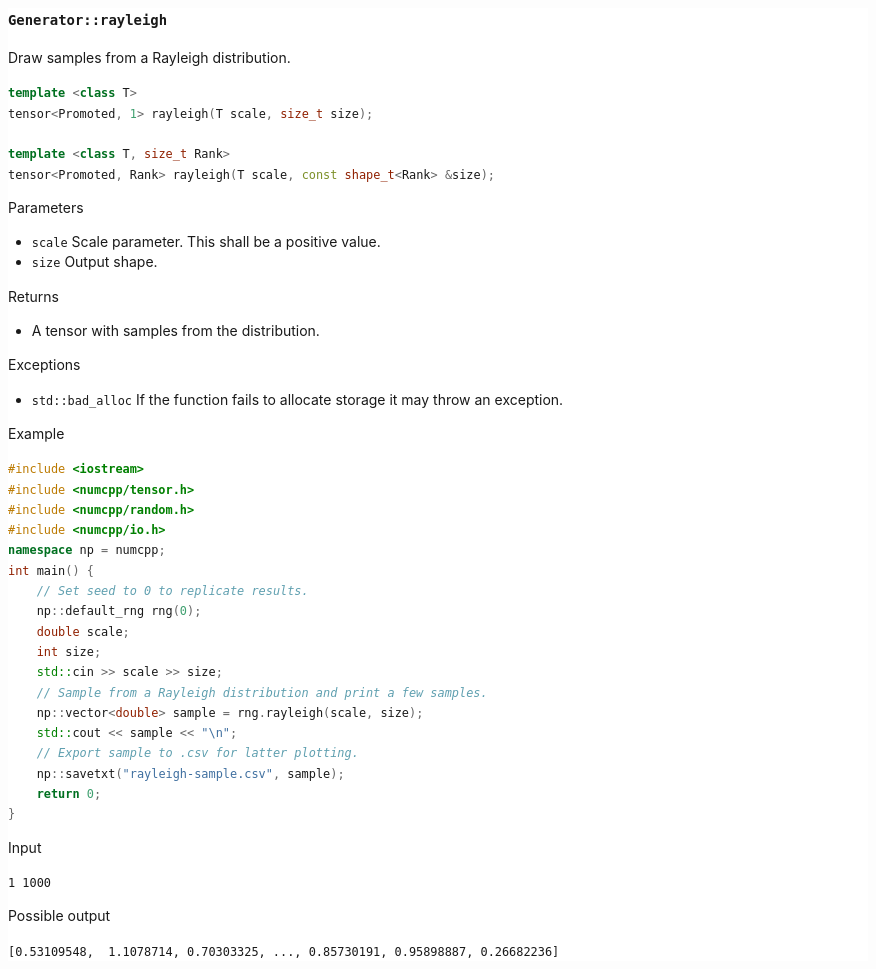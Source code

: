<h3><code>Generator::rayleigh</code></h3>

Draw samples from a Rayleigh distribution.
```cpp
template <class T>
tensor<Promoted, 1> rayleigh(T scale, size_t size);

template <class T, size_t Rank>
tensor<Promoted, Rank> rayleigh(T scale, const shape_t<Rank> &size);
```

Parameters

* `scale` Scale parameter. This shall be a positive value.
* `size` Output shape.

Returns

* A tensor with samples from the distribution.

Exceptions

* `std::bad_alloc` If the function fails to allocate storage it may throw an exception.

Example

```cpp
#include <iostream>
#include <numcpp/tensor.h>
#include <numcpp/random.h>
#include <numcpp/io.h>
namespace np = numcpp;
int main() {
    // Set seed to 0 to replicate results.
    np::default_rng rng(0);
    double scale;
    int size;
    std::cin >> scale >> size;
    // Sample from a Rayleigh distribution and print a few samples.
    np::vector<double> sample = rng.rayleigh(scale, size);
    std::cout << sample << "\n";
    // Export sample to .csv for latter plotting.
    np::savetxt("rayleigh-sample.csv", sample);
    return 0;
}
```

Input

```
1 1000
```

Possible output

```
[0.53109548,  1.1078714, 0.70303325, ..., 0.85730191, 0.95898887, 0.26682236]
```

...

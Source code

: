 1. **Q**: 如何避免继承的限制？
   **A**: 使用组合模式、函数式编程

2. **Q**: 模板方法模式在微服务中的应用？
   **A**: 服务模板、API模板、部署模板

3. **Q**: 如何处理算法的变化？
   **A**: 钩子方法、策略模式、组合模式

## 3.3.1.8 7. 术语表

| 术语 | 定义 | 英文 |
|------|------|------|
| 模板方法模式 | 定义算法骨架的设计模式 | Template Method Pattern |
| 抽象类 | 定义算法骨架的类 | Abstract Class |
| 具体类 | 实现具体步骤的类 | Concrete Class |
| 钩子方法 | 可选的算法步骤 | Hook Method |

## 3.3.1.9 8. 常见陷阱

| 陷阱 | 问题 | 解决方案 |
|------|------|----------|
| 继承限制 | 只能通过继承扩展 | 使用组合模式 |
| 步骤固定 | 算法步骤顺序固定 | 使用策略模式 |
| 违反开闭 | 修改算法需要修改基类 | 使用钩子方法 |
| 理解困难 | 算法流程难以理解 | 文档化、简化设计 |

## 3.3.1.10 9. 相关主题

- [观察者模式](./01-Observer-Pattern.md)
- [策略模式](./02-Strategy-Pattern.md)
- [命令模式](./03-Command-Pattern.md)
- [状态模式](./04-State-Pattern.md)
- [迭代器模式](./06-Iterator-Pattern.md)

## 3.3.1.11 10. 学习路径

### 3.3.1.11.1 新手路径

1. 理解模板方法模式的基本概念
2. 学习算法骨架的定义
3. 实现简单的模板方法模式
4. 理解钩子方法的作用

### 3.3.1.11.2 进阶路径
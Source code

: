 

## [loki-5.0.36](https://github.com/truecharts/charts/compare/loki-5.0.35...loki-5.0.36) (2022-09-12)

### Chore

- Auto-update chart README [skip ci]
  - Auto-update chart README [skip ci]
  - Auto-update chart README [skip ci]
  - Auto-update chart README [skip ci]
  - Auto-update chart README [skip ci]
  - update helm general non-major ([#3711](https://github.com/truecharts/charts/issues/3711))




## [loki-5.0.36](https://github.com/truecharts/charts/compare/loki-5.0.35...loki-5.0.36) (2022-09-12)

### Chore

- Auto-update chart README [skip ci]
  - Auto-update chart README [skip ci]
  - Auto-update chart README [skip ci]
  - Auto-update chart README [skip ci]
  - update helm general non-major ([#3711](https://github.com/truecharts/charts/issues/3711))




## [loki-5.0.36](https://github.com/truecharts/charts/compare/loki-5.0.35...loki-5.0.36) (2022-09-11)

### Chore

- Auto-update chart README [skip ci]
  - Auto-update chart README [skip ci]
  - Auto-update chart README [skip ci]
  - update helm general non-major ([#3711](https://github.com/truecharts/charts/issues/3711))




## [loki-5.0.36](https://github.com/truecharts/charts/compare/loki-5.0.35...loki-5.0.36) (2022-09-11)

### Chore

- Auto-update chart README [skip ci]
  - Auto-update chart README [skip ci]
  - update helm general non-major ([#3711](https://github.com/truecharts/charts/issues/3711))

EXERCISE >>
Only the count is wanted: report how many lines of the material above hold the word "Method".

TASK ANSWER >>
2